## ASSIGNMENT
Scan the entries for the string "Execute" and give the number of lines that have it, nothing further.

(SOURCE MATERIAL begins)

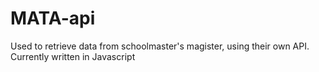 MATA-api
========
Used to retrieve data from schoolmaster's magister, using their own API. Currently
written in Javascript
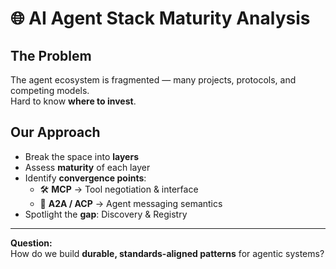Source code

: # 🌐 AI Agent Stack Maturity Analysis

## The Problem
The agent ecosystem is fragmented — many projects, protocols, and competing models.  
Hard to know **where to invest**.

## Our Approach
- Break the space into **layers**  
- Assess **maturity** of each layer  
- Identify **convergence points**:
  - 🛠 **MCP** → Tool negotiation & interface  
  - 🔗 **A2A / ACP** → Agent messaging semantics  
- Spotlight the **gap**: Discovery & Registry

---

**Question:**  
How do we build **durable, standards-aligned patterns** for agentic systems?
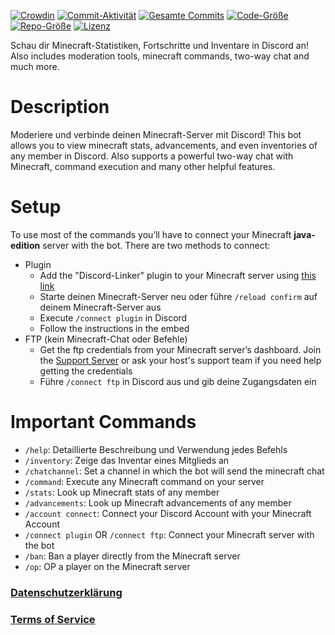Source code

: [![Crowdin](https://badges.crowdin.net/minecraft-smp-bot/localized.svg)](https://crowdin.com/project/minecraft-smp-bot) [![Commit-Aktivität](https://img.shields.io/github/commit-activity/m/MC-Linker/MC-Linker)](https://github.com/MC-Linker/MC-Linker) [![Gesamte Commits](https://badgen.net/github/commits/MC-Linker/MC-Linker/main)](https://github.com/MC-Linker/MC-Linker) [![Code-Größe](https://img.shields.io/github/languages/code-size/MC-Linker/MC-Linker)](https://github.com/MC-Linker/MC-Linker) [![Repo-Größe](https://img.shields.io/github/repo-size/MC-Linker/MC-Linker)](https://github.com/MC-Linker/MC-Linker) [![Lizenz](https://img.shields.io/badge/license-CC%20BY--NC%204.0-red)](https://github.com/MC-Linker/MC-Linker/blob/main/LICENSE.md)

Schau dir Minecraft-Statistiken, Fortschritte und Inventare in Discord an! Also includes moderation tools, minecraft commands, two-way chat and much more.

# Description

Moderiere und verbinde deinen Minecraft-Server mit Discord! This bot allows you to view minecraft stats, advancements, and even inventories of any member in Discord. Also supports a powerful two-way chat with Minecraft, command execution and many other helpful features.

# Setup

To use most of the commands you’ll have to connect your Minecraft **java-edition** server with the bot. There are two methods to connect:

+ Plugin
    + Add the "Discord-Linker" plugin to your Minecraft server using [this link](https://www.spigotmc.org/resources/discord-linker.98749/)
    + Starte deinen Minecraft-Server neu oder führe `/reload confirm` auf deinem Minecraft-Server aus
    + Execute `/connect plugin` in Discord
    + Follow the instructions in the embed
+ FTP (kein Minecraft-Chat oder Befehle)
    + Get the ftp credentials from your Minecraft server’s dashboard. Join the [Support Server](https://discord.gg/rX36kZUGNK) or ask your host's support team if you need help getting the credentials
    + Führe `/connect ftp` in Discord aus und gib deine Zugangsdaten ein

# Important Commands

+ `/help`: Detaillierte Beschreibung und Verwendung jedes Befehls
+ `/inventory`: Zeige das Inventar eines Mitglieds an
+ `/chatchannel`: Set a channel in which the bot will send the minecraft chat
+ `/command`: Execute any Minecraft command on your server
+ `/stats`: Look up Minecraft stats of any member
+ `/advancements`: Look up Minecraft advancements of any member
+ `/account connect`: Connect your Discord Account with your Minecraft Account
+ `/connect plugin` OR `/connect ftp`: Connect your Minecraft server with the bot
+ `/ban`: Ban a player directly from the Minecraft server
+ `/op`: OP a player on the Minecraft server

### [Datenschutzerklärung](https://mclinker.com/privacy)

### [Terms of Service](https://mclinker.com/tos)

(SOURCE MATERIAL ends)

## EXPECTED ANSWER
2